The goal of this notebook is to develop a procedure to review the tasks compiled by the TODO-tracker and capture:
- when the task is completed
- who completed the task
- what label(s) the task had [NOTE: this may require identifying whether the same task appears in any other todo.yml file]
- any notes or supporting materials related to the task completion

In [1]:
# dependencies
from os import listdir
from pathlib import Path
import yaml
import hashlib
import pandas as pd

In [2]:
# support methods
def read_yaml(fname):
    with open(fname, 'r') as f_handle:
        out = yaml.safe_load(f_handle)
    return out


def get_hash(task_str):
    enc_task = str(task_str).encode()
    hash_obj = hashlib.sha1(enc_task)
    return str(hash_obj.hexdigest())


def collect_task_fs(task_dir):
    return [
        (tag, f"{task_dir}{tag}/{f}") for tag in listdir(task_dir) if '.log' not in tag
        for f in listdir(task_dir+tag) if '.yml' in f
    ]


def fillin_tasks(task_dir):
    assert Path(task_dir).exists()
    task_lib = collect_task_fs(task_dir)
    task_dfs = []
    for (tag, f) in task_lib:
        tag_tasks = read_yaml(f)
        df = pd.DataFrame(tag_tasks, columns=['task'])
        df[tag] = 1
        task_dfs.append(df)
    out = pd.concat(task_dfs).fillna(0)
    out['task_id'] = out.task.apply(get_hash)
    return out.reset_index().drop(columns='index')

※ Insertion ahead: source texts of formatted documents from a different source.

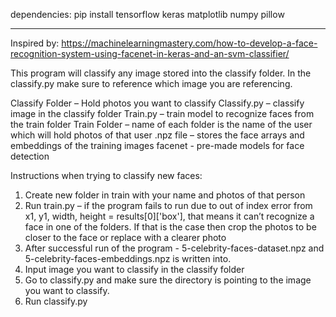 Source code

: dependencies:
pip install tensorflow keras matplotlib numpy pillow
__________________________________________________________________

Inspired by: https://machinelearningmastery.com/how-to-develop-a-face-recognition-system-using-facenet-in-keras-and-an-svm-classifier/

This program will classify any image stored into the classify folder. In the classify.py make sure to reference which image you are referencing. 

Classify Folder – Hold photos you want to classify
Classify.py – classify image in the classify folder
Train.py – train model to recognize faces from the train folder
Train Folder – name of each folder is the name of the user which will hold photos of that user
.npz file – stores the face arrays and embeddings of the training images
facenet - pre-made models for face detection

Instructions when trying to classify new faces:
1.	Create new folder in train with your name and photos of that person
2.	Run train.py – if the program fails to run due to out of index error from 	x1, y1, width, height = results[0]['box'], that means it can’t recognize a face in one of the folders. If that is the case then crop the photos to be closer to the face or replace with a clearer photo
3.	After successful run of the program - 5-celebrity-faces-dataset.npz and 5-celebrity-faces-embeddings.npz is written into.
4.	Input image you want to classify in the classify folder
5.	Go to classify.py and make sure the directory is pointing to the image you want to classify.
6.	Run classify.py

def find_mult_tags(task_df):
    tag_cols = [col for col in task_df.columns if 'task' not in col]
    if (any(task_df[tag_cols].sum(axis=1) > 1)) | (any(task_df.duplicated(subset='task_id'))):
        print("tasks with multiple labels found")
    else:
        print("no tasks found with multiple labels assigned")
    task_is = task_df.loc[task_df[tag_cols].sum(axis=1) > 1].index.values
    task_ids = task_df.loc[task_df.index.isin(task_is), 'task_id'].values
    return task_ids

In [3]:
# main
task_dir = "../output/"

task_df = fillin_tasks(task_dir)
mult_tags = find_mult_tags(task_df)

task_df.to_parquet("../output/active.parquet")

NotADirectoryError: [Errno 20] Not a directory: '../output/active.parquet'

In [None]:
task_df

### how many tasks per tag?

In [None]:
task_df.sum()

### how many tags per task?

In [None]:
task_df[tag_cols].sum(axis=1).describe()